About this exercise: The task calls for every entry to be printed word for word, without the images.

Material supplied:
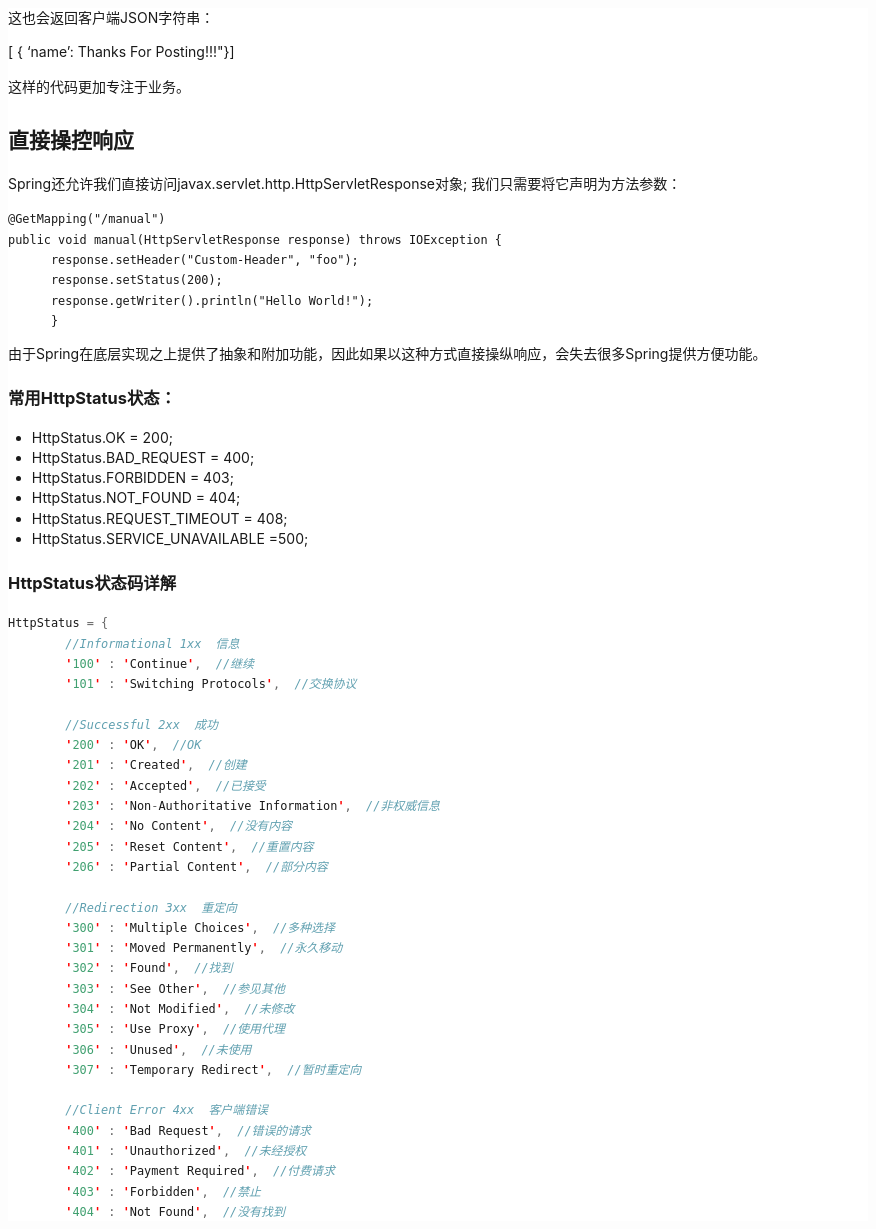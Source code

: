 这也会返回客户端JSON字符串：

[ { ‘name’: Thanks For Posting!!!"}]

这样的代码更加专注于业务。



## 直接操控响应

Spring还允许我们直接访问javax.servlet.http.HttpServletResponse对象; 我们只需要将它声明为方法参数：

```
@GetMapping("/manual")
public void manual(HttpServletResponse response) throws IOException {
      response.setHeader("Custom-Header", "foo");
      response.setStatus(200);
      response.getWriter().println("Hello World!");
      }
```

由于Spring在底层实现之上提供了抽象和附加功能，因此如果以这种方式直接操纵响应，会失去很多Spring提供方便功能。

 

### 常用HttpStatus状态：

- HttpStatus.OK = 200;
- HttpStatus.BAD_REQUEST = 400;
- HttpStatus.FORBIDDEN = 403;
- HttpStatus.NOT_FOUND = 404;
- HttpStatus.REQUEST_TIMEOUT = 408;
- HttpStatus.SERVICE_UNAVAILABLE =500;



### HttpStatus状态码详解

```java
HttpStatus = {  
        //Informational 1xx  信息
        '100' : 'Continue',  //继续
        '101' : 'Switching Protocols',  //交换协议
 
        //Successful 2xx  成功
        '200' : 'OK',  //OK
        '201' : 'Created',  //创建
        '202' : 'Accepted',  //已接受
        '203' : 'Non-Authoritative Information',  //非权威信息
        '204' : 'No Content',  //没有内容
        '205' : 'Reset Content',  //重置内容
        '206' : 'Partial Content',  //部分内容
 
        //Redirection 3xx  重定向
        '300' : 'Multiple Choices',  //多种选择
        '301' : 'Moved Permanently',  //永久移动
        '302' : 'Found',  //找到
        '303' : 'See Other',  //参见其他
        '304' : 'Not Modified',  //未修改
        '305' : 'Use Proxy',  //使用代理
        '306' : 'Unused',  //未使用
        '307' : 'Temporary Redirect',  //暂时重定向
 
        //Client Error 4xx  客户端错误
        '400' : 'Bad Request',  //错误的请求
        '401' : 'Unauthorized',  //未经授权
        '402' : 'Payment Required',  //付费请求
        '403' : 'Forbidden',  //禁止
        '404' : 'Not Found',  //没有找到
```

Output for this exercise:
Source code

: 这也会返回客户端JSON字符串：

[ { ‘name’: Thanks For Posting!!!"}]

这样的代码更加专注于业务。



## 直接操控响应

Spring还允许我们直接访问javax.servlet.http.HttpServletResponse对象; 我们只需要将它声明为方法参数：

```
@GetMapping("/manual")
public void manual(HttpServletResponse response) throws IOException {
      response.setHeader("Custom-Header", "foo");
      response.setStatus(200);
      response.getWriter().println("Hello World!");
      }
```

由于Spring在底层实现之上提供了抽象和附加功能，因此如果以这种方式直接操纵响应，会失去很多Spring提供方便功能。

 

### 常用HttpStatus状态：

- HttpStatus.OK = 200;
- HttpStatus.BAD_REQUEST = 400;
- HttpStatus.FORBIDDEN = 403;
- HttpStatus.NOT_FOUND = 404;
- HttpStatus.REQUEST_TIMEOUT = 408;
- HttpStatus.SERVICE_UNAVAILABLE =500;



### HttpStatus状态码详解

```java
HttpStatus = {  
        //Informational 1xx  信息
        '100' : 'Continue',  //继续
        '101' : 'Switching Protocols',  //交换协议
 
        //Successful 2xx  成功
        '200' : 'OK',  //OK
        '201' : 'Created',  //创建
        '202' : 'Accepted',  //已接受
        '203' : 'Non-Authoritative Information',  //非权威信息
        '204' : 'No Content',  //没有内容
        '205' : 'Reset Content',  //重置内容
        '206' : 'Partial Content',  //部分内容
 
        //Redirection 3xx  重定向
        '300' : 'Multiple Choices',  //多种选择
        '301' : 'Moved Permanently',  //永久移动
        '302' : 'Found',  //找到
        '303' : 'See Other',  //参见其他
        '304' : 'Not Modified',  //未修改
        '305' : 'Use Proxy',  //使用代理
        '306' : 'Unused',  //未使用
        '307' : 'Temporary Redirect',  //暂时重定向
 
        //Client Error 4xx  客户端错误
        '400' : 'Bad Request',  //错误的请求
        '401' : 'Unauthorized',  //未经授权
        '402' : 'Payment Required',  //付费请求
        '403' : 'Forbidden',  //禁止
        '404' : 'Not Found',  //没有找到
```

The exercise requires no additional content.